Perubahan mendadak ini mengejutkan Yun Yifeng, yang hendak menyerang lagi. Dia tidak melihat Wang Lin melakukan apa pun. Wang Lin baru saja mundur sejauh 1.000 kaki dan duduk. Jejak emas itu sebenarnya baru saja berhenti di udara.
Tang Shan juga terkejut dan menghentikan segel yang sedang dibentuk tangannya. Dia akan melakukan yang terbaik untuk melindungi Wang Lin, tetapi perubahan mendadak ini mengejutkannya.
Mereka berdua hanya terkejut, tetapi Sang Penguasa tercengang, dan matanya dipenuhi rasa takut. Dia tidak percaya apa yang dilihatnya, dan tanpa sadar dia menggosok matanya. Kejutan di hatinya bahkan lebih hebat daripada ketika dia melihat Wang Lin menggunakan Busur Li Guang!
“Bagaimana mungkin ini terjadi… Ini… Ini tidak mungkin… Yang kugunakan adalah mantra, bukan harta karun. Jejak emas itu terbentuk oleh mantraku, itu ilusi, seharusnya tidak ada… Itu terbentuk oleh kekuatan mantraku…
“Bagaimana bisa menjadi nyata dan berubah menjadi harta karun? Hal semacam ini tidak mungkin, tidak mungkin!!” Sang Penguasa gemetar. Orang lain mungkin tidak tahu apa artinya, tetapi dia tahu.
“Mengubah mantra ilusi menjadi sesuatu yang nyata. Kemampuan semacam ini untuk mengubah dunia.” “Ini…” Wajah Sang Penguasa memucat dan tanpa sadar ia mundur beberapa langkah. Kejutan yang meledak di dalam dirinya cukup kuat untuk menghancurkan pikirannya.
Ia belum pernah merasakan ketakutan sebesar ini sebelumnya.

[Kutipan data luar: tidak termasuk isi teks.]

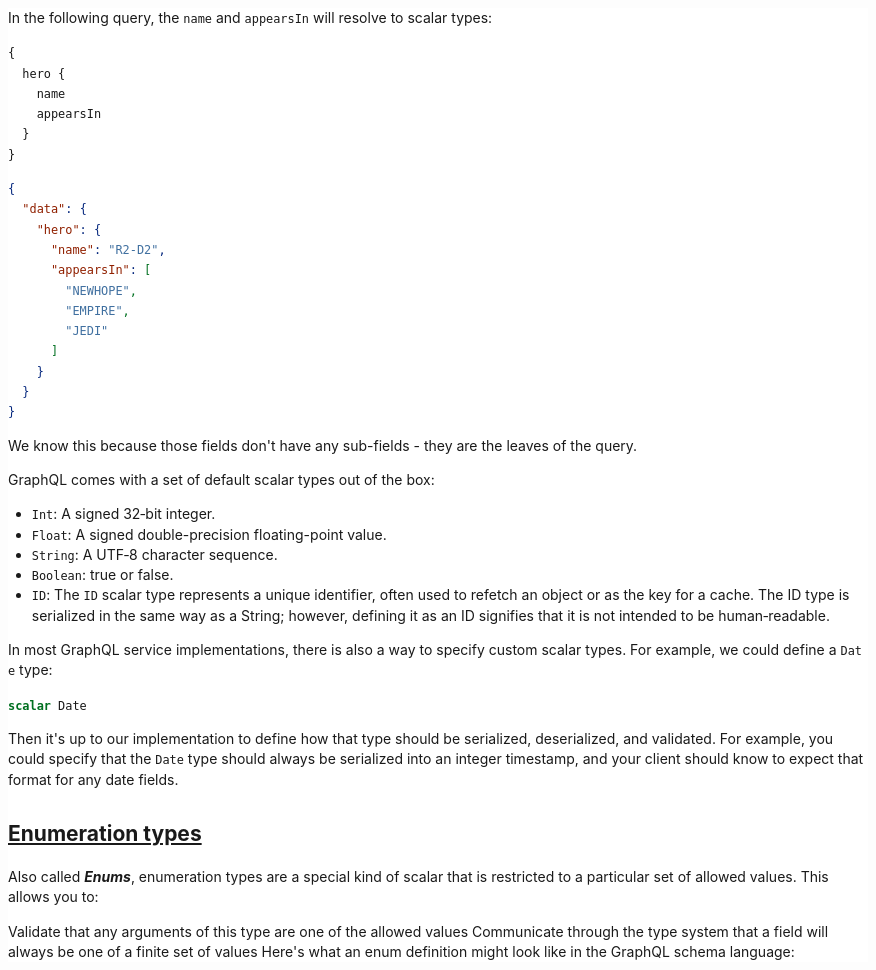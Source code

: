 In the following query, the ``name`` and ``appearsIn`` will resolve to scalar types:

```graphql
{
  hero {
    name
    appearsIn
  }
}
```
```json
{
  "data": {
    "hero": {
      "name": "R2-D2",
      "appearsIn": [
        "NEWHOPE",
        "EMPIRE",
        "JEDI"
      ]
    }
  }
}
```

We know this because those fields don't have any sub-fields - they are the leaves of the query.

GraphQL comes with a set of default scalar types out of the box:

* ``Int``: A signed 32‐bit integer.
* ``Float``: A signed double-precision floating-point value.
* ``String``: A UTF‐8 character sequence.
* ``Boolean``: true or false.
* ``ID``: The ``ID`` scalar type represents a unique identifier, often used to refetch an object or as the key for a cache. The ID type is serialized in the same way as a String; however, defining it as an ID signifies that it is not intended to be human‐readable.

In most GraphQL service implementations, there is also a way to specify custom scalar types. For example, we could define a ``Date`` type:

```graphql
scalar Date
```

Then it's up to our implementation to define how that type should be serialized, deserialized, and validated. For example, you could specify that the ``Date`` type should always be serialized into an integer timestamp, and your client should know to expect that format for any date fields.

## [Enumeration types](http://graphql.org/learn/schema/#enumeration-types)

Also called ***Enums***, enumeration types are a special kind of scalar that is restricted to a particular set of allowed values. This allows you to:

Validate that any arguments of this type are one of the allowed values
Communicate through the type system that a field will always be one of a finite set of values
Here's what an enum definition might look like in the GraphQL schema language:
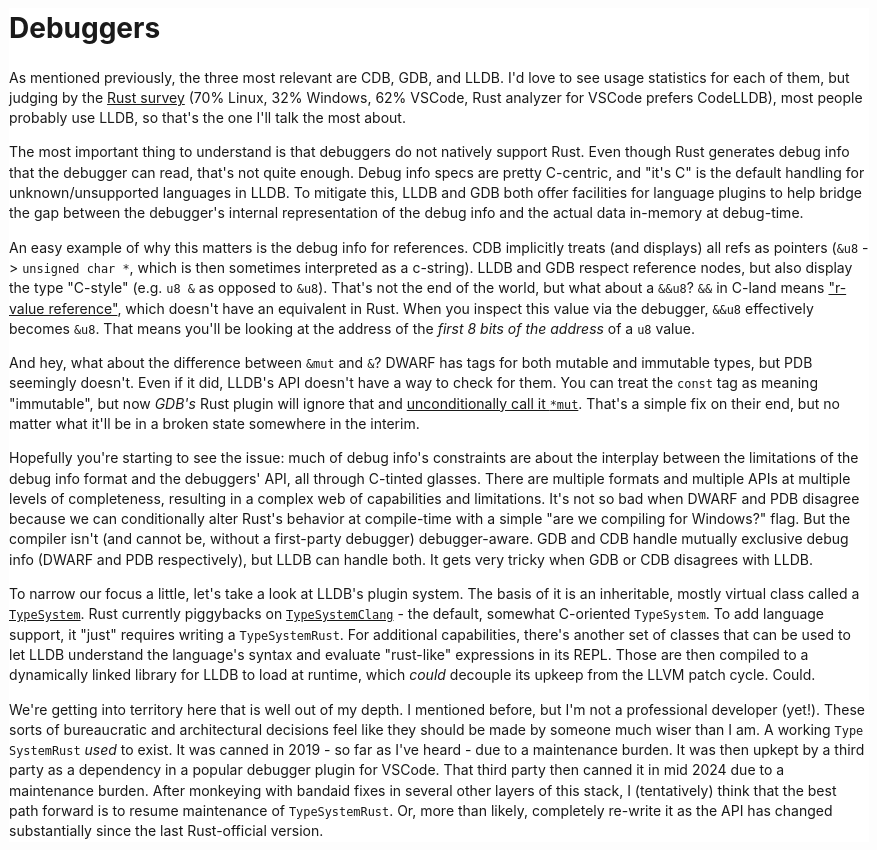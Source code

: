 # Debuggers

As mentioned previously, the three most relevant are CDB, GDB, and LLDB. I'd love to see usage statistics for each of them, but judging by the [Rust survey](https://blog.rust-lang.org/2024/02/19/2023-Rust-Annual-Survey-2023-results.html) (70% Linux, 32% Windows, 62% VSCode, Rust analyzer for VSCode prefers CodeLLDB), most people probably use LLDB, so that's the one I'll talk the most about.

The most important thing to understand is that debuggers do not natively support Rust. Even though Rust generates debug info that the debugger can read, that's not quite enough. Debug info specs are pretty C-centric, and "it's C" is the default handling for unknown/unsupported languages in LLDB. To mitigate this, LLDB and GDB both offer facilities for language plugins to help bridge the gap between the debugger's internal representation of the debug info and the actual data in-memory at debug-time.

An easy example of why this matters is the debug info for references. CDB implicitly treats (and displays) all refs as pointers (`&u8` -> `unsigned char *`, which is then sometimes interpreted as a c-string). LLDB and GDB respect reference nodes, but also display the type "C-style" (e.g. `u8 &` as opposed to `&u8`). That's not the end of the world, but what about a `&&u8`? `&&` in C-land means ["r-value reference"](https://learn.microsoft.com/en-us/cpp/cpp/rvalue-reference-declarator-amp-amp?view=msvc-170), which doesn't have an equivalent in Rust. When you inspect this value via the debugger, `&&u8` effectively becomes `&u8`. That means you'll be looking at the address of the *first 8 bits of the address* of a `u8` value.

And hey, what about the difference between `&mut` and `&`? DWARF has tags for both mutable and immutable types, but PDB seemingly doesn't. Even if it did, LLDB's API doesn't have a way to check for them. You can treat the `const` tag as meaning "immutable", but now *GDB's* Rust plugin will ignore that and [unconditionally call it `*mut`](https://github.com/bminor/binutils-gdb/blob/e90210d9bb2776f4e8cf29d36b3b190dfa1b4e6d/gdb/rust-lang.c#L1044). That's a simple fix on their end, but no matter what it'll be in a broken state somewhere in the interim.

Hopefully you're starting to see the issue: much of debug info's constraints are about the interplay between the limitations of the debug info format and the debuggers' API, all through C-tinted glasses. There are multiple formats and multiple APIs at multiple levels of completeness, resulting in a complex web of capabilities and limitations. It's not so bad when DWARF and PDB disagree because we can conditionally alter Rust's behavior at compile-time with a simple "are we compiling for Windows?" flag. But the compiler isn't (and cannot be, without a first-party debugger) debugger-aware. GDB and CDB handle mutually exclusive debug info (DWARF and PDB respectively), but LLDB can handle both. It gets very tricky when GDB or CDB disagrees with LLDB.

To narrow our focus a little, let's take a look at LLDB's plugin system. The basis of it is an inheritable, mostly virtual class called a [`TypeSystem`](https://github.com/llvm/llvm-project/blob/main/lldb/include/lldb/Symbol/TypeSystem.h). Rust currently piggybacks on [`TypeSystemClang`](https://github.com/llvm/llvm-project/blob/main/lldb/source/Plugins/TypeSystem/Clang/TypeSystemClang.h) - the default, somewhat C-oriented `TypeSystem`. To add language support, it "just" requires writing a `TypeSystemRust`. For additional capabilities, there's another set of classes that can be used to let LLDB understand the language's syntax and evaluate "rust-like" expressions in its REPL. Those are then compiled to a dynamically linked library for LLDB to load at runtime, which *could* decouple its upkeep from the LLVM patch cycle. Could.

We're getting into territory here that is well out of my depth. I mentioned before, but I'm not a professional developer (yet!). These sorts of bureaucratic and architectural decisions feel like they should be made by someone much wiser than I am. A working `TypeSystemRust` *used* to exist. It was canned in 2019 - so far as I've heard - due to a maintenance burden. It was then upkept by a third party as a dependency in a popular debugger plugin for VSCode. That third party then canned it in mid 2024 due to a maintenance burden. After monkeying with bandaid fixes in several other layers of this stack, I (tentatively) think that the best path forward is to resume maintenance of `TypeSystemRust`. Or, more than likely, completely re-write it as the API has changed substantially since the last Rust-official version.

Seberapa pun paniknya ia sebelumnya, itu tidak bisa dibandingkan dengan sekarang. Ia tidak mengerti, tidak bisa membayangkan, atau lebih tepatnya, ia tidak berani menebak.
“Ini adalah sesuatu yang hanya bisa dilakukan oleh kakak laki-laki Guru… salah satu dari Sembilan Matahari Benua Astral Abadi…” Hati Sang Penguasa bergetar. Ia benar-benar ketakutan karenanya.

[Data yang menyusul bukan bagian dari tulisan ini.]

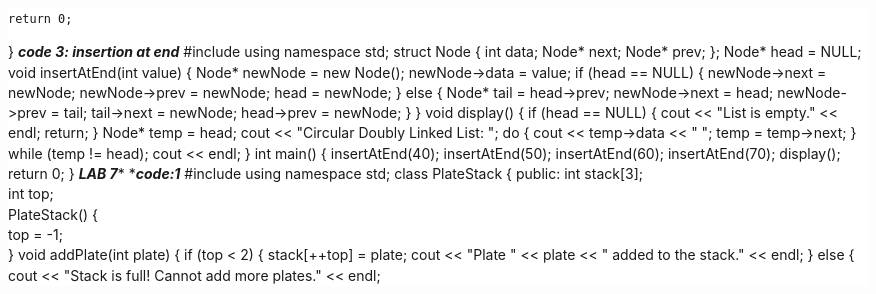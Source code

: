     return 0;
}
                                                                                        *****code 3: insertion at end*****
#include <iostream>
using namespace std;
struct Node {
    int data;
    Node* next;
    Node* prev;
};
Node* head = NULL;
void insertAtEnd(int value) {
    Node* newNode = new Node();
    newNode->data = value;
    if (head == NULL) {
        newNode->next = newNode;
        newNode->prev = newNode;
        head = newNode;
    } else {
        Node* tail = head->prev;
        newNode->next = head;
        newNode->prev = tail;
        tail->next = newNode;
        head->prev = newNode;
    }
}
void display() {
    if (head == NULL) {
        cout << "List is empty." << endl;
        return;
    }
    Node* temp = head;
    cout << "Circular Doubly Linked List: ";
    do {
        cout << temp->data << " ";
        temp = temp->next;
    } while (temp != head);
    cout << endl;
}
int main() {
    insertAtEnd(40);
    insertAtEnd(50);
    insertAtEnd(60);
    insertAtEnd(70);
    display();  
    return 0;
}
                                                                                                    *****LAB 7******
                                                                                            **************code:1*************
#include <iostream>
using namespace std;
class PlateStack {
public:
    int stack[3];  
    int top;       
    PlateStack() {  
        top = -1;  
    }
    void addPlate(int plate) {
        if (top < 2) { 
            stack[++top] = plate;
            cout << "Plate " << plate << " added to the stack." << endl;
        } else {
            cout << "Stack is full! Cannot add more plates." << endl;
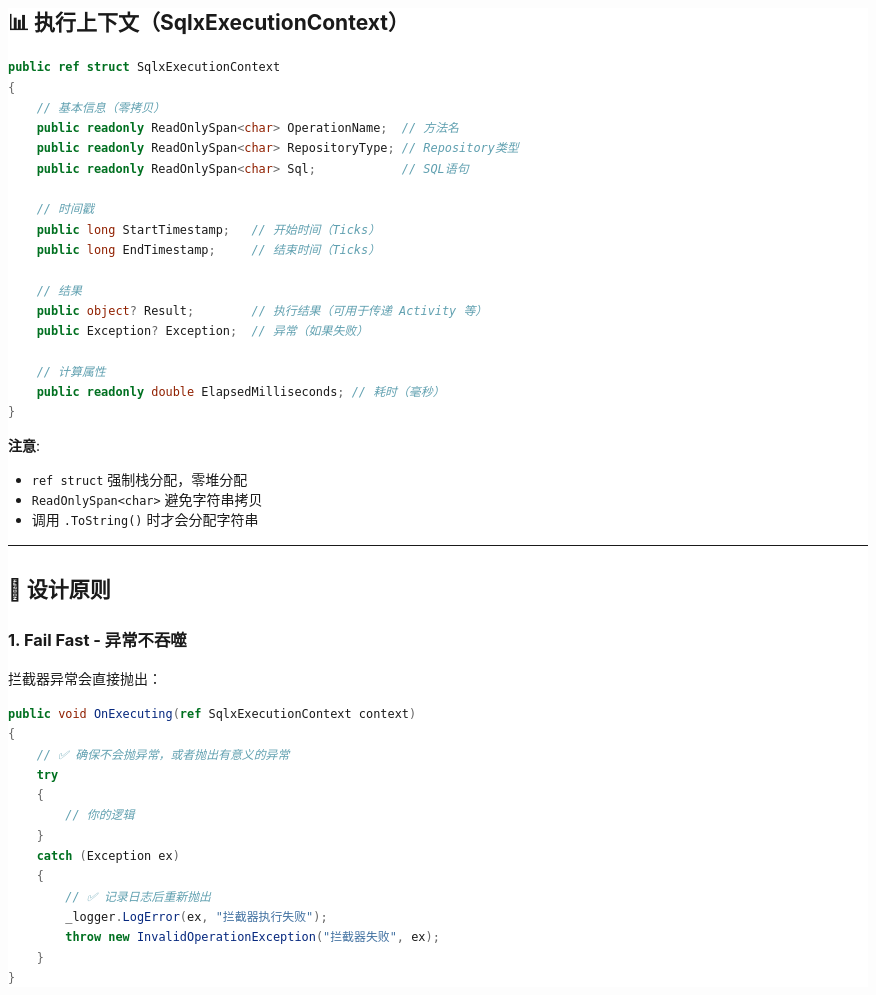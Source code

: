 
## 📊 执行上下文（SqlxExecutionContext）

```csharp
public ref struct SqlxExecutionContext
{
    // 基本信息（零拷贝）
    public readonly ReadOnlySpan<char> OperationName;  // 方法名
    public readonly ReadOnlySpan<char> RepositoryType; // Repository类型
    public readonly ReadOnlySpan<char> Sql;            // SQL语句

    // 时间戳
    public long StartTimestamp;   // 开始时间（Ticks）
    public long EndTimestamp;     // 结束时间（Ticks）

    // 结果
    public object? Result;        // 执行结果（可用于传递 Activity 等）
    public Exception? Exception;  // 异常（如果失败）

    // 计算属性
    public readonly double ElapsedMilliseconds; // 耗时（毫秒）
}
```

**注意**:
- `ref struct` 强制栈分配，零堆分配
- `ReadOnlySpan<char>` 避免字符串拷贝
- 调用 `.ToString()` 时才会分配字符串

---

## 🎯 设计原则

### 1. Fail Fast - 异常不吞噬

拦截器异常会直接抛出：

```csharp
public void OnExecuting(ref SqlxExecutionContext context)
{
    // ✅ 确保不会抛异常，或者抛出有意义的异常
    try
    {
        // 你的逻辑
    }
    catch (Exception ex)
    {
        // ✅ 记录日志后重新抛出
        _logger.LogError(ex, "拦截器执行失败");
        throw new InvalidOperationException("拦截器失败", ex);
    }
}
```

Di kejauhan, Yun Yifeng melihat ekspresi Sang Penguasa dan menatap cetakan emas yang melayang di depan Wang Lin. Matanya dipenuhi teror, seolah-olah ia telah memikirkan sesuatu, dan ia tiba-tiba menundukkan kepalanya.
Namun, ekspresinya terlihat jelas oleh Wang Lin, yang sedang memperhatikan dengan saksama.